### Problem description
From the first line of the data below, repeat each line exactly until you reach the line with "### 防滑轮胎还是高性能冬季轮胎？"; include that line too.

↓↓↓

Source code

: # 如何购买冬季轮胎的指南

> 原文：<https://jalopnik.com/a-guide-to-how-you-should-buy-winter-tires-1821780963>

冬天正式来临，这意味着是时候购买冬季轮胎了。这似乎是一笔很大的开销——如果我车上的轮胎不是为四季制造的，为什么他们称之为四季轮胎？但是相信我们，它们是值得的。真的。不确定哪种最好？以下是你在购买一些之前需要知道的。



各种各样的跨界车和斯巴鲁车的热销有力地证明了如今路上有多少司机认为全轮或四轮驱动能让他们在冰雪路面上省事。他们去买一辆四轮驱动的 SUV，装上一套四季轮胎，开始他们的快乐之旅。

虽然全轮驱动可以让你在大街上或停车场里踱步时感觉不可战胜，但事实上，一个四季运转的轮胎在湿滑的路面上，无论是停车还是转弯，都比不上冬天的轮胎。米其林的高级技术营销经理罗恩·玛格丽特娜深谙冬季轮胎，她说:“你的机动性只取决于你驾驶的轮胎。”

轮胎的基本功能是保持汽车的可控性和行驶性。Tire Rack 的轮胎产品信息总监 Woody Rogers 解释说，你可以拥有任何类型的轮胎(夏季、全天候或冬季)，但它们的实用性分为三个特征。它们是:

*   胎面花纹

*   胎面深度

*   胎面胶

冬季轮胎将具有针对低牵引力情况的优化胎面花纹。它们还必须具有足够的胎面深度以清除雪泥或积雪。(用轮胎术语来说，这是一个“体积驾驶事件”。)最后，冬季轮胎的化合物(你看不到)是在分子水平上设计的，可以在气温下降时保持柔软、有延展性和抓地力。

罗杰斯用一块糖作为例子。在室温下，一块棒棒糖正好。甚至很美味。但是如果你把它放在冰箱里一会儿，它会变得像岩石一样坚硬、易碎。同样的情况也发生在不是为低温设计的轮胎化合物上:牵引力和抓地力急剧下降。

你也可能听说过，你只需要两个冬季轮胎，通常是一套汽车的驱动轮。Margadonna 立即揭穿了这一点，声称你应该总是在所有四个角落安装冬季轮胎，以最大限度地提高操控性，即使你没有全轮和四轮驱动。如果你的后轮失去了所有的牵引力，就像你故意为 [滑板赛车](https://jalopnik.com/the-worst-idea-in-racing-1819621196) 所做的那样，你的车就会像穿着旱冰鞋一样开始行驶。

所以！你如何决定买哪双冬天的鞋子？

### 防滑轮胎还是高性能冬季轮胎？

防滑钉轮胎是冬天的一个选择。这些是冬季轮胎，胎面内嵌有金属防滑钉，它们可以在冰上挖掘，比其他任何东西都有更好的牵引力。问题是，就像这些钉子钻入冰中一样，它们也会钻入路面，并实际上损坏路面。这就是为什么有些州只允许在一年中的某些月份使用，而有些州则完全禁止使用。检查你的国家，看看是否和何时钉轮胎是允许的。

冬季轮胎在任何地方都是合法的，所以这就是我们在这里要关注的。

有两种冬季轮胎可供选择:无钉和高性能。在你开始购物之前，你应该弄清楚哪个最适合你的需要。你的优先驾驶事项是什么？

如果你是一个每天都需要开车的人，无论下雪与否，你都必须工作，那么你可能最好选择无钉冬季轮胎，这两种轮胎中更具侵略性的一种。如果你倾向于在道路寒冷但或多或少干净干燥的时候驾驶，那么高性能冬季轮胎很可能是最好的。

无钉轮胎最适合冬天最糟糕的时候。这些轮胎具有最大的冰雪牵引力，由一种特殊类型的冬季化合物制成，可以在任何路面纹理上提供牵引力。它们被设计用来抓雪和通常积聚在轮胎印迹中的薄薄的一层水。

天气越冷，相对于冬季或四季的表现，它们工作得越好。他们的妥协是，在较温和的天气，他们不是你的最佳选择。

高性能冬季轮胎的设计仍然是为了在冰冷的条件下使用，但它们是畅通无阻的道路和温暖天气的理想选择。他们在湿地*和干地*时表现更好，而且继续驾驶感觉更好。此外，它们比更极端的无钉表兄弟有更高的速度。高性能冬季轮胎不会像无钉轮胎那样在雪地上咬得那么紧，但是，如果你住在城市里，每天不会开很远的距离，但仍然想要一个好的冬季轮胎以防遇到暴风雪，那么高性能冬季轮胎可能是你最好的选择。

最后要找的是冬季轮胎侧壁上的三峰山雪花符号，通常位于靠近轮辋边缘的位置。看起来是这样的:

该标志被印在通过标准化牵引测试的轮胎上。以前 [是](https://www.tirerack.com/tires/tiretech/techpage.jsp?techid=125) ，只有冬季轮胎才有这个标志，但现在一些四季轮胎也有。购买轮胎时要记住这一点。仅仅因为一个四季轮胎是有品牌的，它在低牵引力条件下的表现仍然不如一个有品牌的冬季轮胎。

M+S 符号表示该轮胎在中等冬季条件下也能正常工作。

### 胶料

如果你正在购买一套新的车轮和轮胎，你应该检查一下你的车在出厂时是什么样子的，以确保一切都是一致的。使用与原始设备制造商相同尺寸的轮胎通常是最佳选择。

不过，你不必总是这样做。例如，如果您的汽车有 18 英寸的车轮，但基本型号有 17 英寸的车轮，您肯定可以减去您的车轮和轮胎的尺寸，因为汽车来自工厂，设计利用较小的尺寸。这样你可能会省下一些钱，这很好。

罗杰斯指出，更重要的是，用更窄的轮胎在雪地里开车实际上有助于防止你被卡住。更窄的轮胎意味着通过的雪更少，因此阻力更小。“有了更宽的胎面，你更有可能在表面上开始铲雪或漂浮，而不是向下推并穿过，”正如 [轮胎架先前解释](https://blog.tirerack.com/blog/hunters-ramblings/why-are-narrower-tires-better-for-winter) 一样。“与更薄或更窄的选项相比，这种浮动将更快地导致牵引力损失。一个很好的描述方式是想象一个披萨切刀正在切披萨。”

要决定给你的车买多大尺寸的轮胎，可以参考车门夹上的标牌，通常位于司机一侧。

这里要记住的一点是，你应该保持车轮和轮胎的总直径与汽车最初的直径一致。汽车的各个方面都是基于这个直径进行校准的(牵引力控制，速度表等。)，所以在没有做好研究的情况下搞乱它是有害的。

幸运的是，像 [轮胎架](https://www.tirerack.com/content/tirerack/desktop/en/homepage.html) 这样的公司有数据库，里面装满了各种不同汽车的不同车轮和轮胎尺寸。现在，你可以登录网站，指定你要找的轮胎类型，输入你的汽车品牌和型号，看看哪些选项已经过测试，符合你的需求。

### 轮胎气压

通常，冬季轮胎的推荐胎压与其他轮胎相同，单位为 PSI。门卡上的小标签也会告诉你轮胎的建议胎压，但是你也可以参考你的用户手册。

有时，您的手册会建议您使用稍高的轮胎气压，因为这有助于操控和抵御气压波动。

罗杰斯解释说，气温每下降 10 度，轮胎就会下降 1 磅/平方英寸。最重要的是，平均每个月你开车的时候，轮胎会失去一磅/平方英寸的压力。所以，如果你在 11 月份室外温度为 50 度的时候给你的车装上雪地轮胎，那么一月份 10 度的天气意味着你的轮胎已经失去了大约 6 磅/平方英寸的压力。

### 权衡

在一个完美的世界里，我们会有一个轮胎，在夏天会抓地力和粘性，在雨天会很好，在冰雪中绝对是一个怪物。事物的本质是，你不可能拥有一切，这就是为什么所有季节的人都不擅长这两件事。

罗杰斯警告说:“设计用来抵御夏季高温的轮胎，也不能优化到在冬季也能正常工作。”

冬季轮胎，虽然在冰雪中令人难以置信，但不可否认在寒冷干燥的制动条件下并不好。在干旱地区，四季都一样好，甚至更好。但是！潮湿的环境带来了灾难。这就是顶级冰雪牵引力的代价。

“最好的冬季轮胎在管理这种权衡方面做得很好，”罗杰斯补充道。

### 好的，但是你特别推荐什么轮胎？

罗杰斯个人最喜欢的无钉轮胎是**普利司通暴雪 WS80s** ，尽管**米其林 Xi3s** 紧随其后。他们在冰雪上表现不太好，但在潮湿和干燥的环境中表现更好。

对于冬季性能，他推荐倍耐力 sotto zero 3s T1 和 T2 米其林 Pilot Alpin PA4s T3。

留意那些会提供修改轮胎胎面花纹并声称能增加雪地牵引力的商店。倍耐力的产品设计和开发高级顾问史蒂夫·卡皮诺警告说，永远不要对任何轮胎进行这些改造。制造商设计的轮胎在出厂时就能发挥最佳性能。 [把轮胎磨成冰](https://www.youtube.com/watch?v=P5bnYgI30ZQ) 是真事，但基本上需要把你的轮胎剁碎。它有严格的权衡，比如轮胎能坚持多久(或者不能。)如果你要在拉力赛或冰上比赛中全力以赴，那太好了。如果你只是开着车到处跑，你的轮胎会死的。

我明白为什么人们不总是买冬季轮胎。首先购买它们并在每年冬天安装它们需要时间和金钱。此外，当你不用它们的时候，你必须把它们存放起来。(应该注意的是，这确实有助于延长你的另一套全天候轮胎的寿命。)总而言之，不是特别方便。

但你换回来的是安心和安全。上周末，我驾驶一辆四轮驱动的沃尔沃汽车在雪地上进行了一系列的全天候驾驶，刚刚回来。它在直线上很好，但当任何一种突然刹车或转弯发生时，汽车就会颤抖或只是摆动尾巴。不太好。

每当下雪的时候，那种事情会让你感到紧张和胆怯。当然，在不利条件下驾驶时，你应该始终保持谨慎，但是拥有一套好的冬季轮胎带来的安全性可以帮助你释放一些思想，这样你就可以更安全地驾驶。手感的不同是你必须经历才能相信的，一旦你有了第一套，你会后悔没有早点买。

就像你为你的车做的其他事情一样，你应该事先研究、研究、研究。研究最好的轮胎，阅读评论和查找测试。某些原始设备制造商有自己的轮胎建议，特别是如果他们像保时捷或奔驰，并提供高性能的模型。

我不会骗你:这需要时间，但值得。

↑↑↑

### Response area
Source code

: # 如何购买冬季轮胎的指南

> 原文：<https://jalopnik.com/a-guide-to-how-you-should-buy-winter-tires-1821780963>

冬天正式来临，这意味着是时候购买冬季轮胎了。这似乎是一笔很大的开销——如果我车上的轮胎不是为四季制造的，为什么他们称之为四季轮胎？但是相信我们，它们是值得的。真的。不确定哪种最好？以下是你在购买一些之前需要知道的。



各种各样的跨界车和斯巴鲁车的热销有力地证明了如今路上有多少司机认为全轮或四轮驱动能让他们在冰雪路面上省事。他们去买一辆四轮驱动的 SUV，装上一套四季轮胎，开始他们的快乐之旅。

虽然全轮驱动可以让你在大街上或停车场里踱步时感觉不可战胜，但事实上，一个四季运转的轮胎在湿滑的路面上，无论是停车还是转弯，都比不上冬天的轮胎。米其林的高级技术营销经理罗恩·玛格丽特娜深谙冬季轮胎，她说:“你的机动性只取决于你驾驶的轮胎。”

轮胎的基本功能是保持汽车的可控性和行驶性。Tire Rack 的轮胎产品信息总监 Woody Rogers 解释说，你可以拥有任何类型的轮胎(夏季、全天候或冬季)，但它们的实用性分为三个特征。它们是:

*   胎面花纹

*   胎面深度

*   胎面胶

冬季轮胎将具有针对低牵引力情况的优化胎面花纹。它们还必须具有足够的胎面深度以清除雪泥或积雪。(用轮胎术语来说，这是一个“体积驾驶事件”。)最后，冬季轮胎的化合物(你看不到)是在分子水平上设计的，可以在气温下降时保持柔软、有延展性和抓地力。

罗杰斯用一块糖作为例子。在室温下，一块棒棒糖正好。甚至很美味。但是如果你把它放在冰箱里一会儿，它会变得像岩石一样坚硬、易碎。同样的情况也发生在不是为低温设计的轮胎化合物上:牵引力和抓地力急剧下降。

你也可能听说过，你只需要两个冬季轮胎，通常是一套汽车的驱动轮。Margadonna 立即揭穿了这一点，声称你应该总是在所有四个角落安装冬季轮胎，以最大限度地提高操控性，即使你没有全轮和四轮驱动。如果你的后轮失去了所有的牵引力，就像你故意为 [滑板赛车](https://jalopnik.com/the-worst-idea-in-racing-1819621196) 所做的那样，你的车就会像穿着旱冰鞋一样开始行驶。

所以！你如何决定买哪双冬天的鞋子？

### 防滑轮胎还是高性能冬季轮胎？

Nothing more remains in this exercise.